> [Source data]
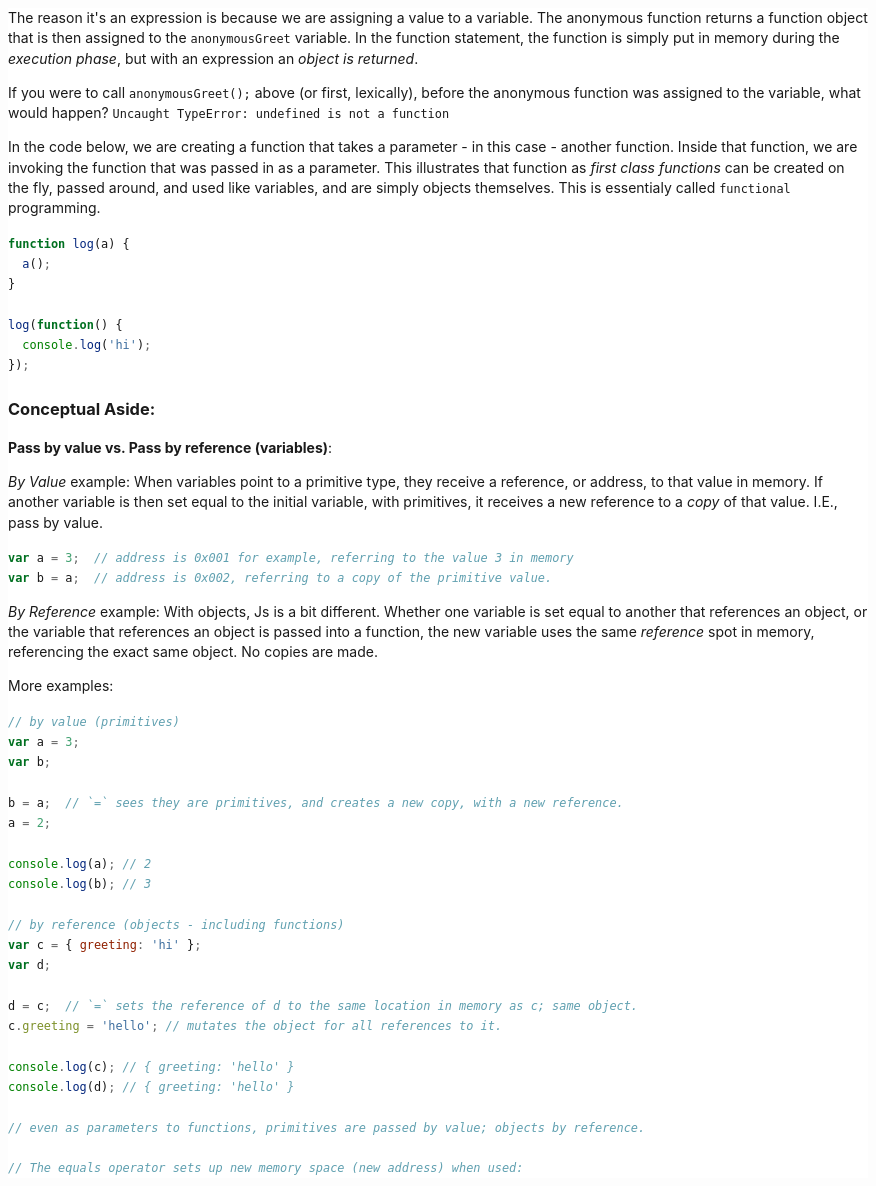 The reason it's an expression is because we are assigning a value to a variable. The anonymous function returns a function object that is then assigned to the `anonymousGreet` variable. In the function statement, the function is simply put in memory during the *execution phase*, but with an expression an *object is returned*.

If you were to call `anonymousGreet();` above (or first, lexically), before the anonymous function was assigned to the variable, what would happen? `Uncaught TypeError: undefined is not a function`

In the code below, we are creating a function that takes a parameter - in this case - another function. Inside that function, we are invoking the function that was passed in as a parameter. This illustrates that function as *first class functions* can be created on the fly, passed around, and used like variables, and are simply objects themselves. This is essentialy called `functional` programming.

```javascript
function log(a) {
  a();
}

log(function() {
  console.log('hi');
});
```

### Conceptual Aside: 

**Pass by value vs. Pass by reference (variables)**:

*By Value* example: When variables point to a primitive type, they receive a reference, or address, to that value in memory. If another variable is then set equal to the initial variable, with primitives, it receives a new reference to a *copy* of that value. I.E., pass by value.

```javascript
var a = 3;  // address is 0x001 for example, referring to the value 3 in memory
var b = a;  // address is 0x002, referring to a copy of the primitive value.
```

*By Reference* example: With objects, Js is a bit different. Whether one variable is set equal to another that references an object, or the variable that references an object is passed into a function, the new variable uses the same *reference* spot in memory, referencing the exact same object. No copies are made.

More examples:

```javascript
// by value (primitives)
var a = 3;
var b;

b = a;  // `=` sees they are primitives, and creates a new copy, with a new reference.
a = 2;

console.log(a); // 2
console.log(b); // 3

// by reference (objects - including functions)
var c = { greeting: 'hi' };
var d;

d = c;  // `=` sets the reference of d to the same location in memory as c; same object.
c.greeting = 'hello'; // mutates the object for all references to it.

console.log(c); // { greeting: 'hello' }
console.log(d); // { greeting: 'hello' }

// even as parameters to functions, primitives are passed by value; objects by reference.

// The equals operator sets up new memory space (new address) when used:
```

--

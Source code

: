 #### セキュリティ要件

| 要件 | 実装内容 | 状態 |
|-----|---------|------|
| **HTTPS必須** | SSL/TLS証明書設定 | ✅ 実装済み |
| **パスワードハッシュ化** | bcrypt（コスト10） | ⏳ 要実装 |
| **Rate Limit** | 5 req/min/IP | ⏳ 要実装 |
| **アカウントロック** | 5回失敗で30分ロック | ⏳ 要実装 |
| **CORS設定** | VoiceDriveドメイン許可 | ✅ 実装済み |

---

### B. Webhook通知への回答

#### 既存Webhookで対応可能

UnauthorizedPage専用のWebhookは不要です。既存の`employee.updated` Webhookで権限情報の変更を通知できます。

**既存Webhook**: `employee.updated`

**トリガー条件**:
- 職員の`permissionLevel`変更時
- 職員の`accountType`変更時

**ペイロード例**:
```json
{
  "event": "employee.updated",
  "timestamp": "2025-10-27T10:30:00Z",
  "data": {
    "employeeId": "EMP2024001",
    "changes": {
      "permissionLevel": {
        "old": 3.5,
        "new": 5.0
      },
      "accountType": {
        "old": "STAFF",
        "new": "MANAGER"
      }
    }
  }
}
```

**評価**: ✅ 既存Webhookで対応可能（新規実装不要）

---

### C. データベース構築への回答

> [Work request]
Nothing but a number, please, for how many lines of the data hold "updated".

> [Output below]
3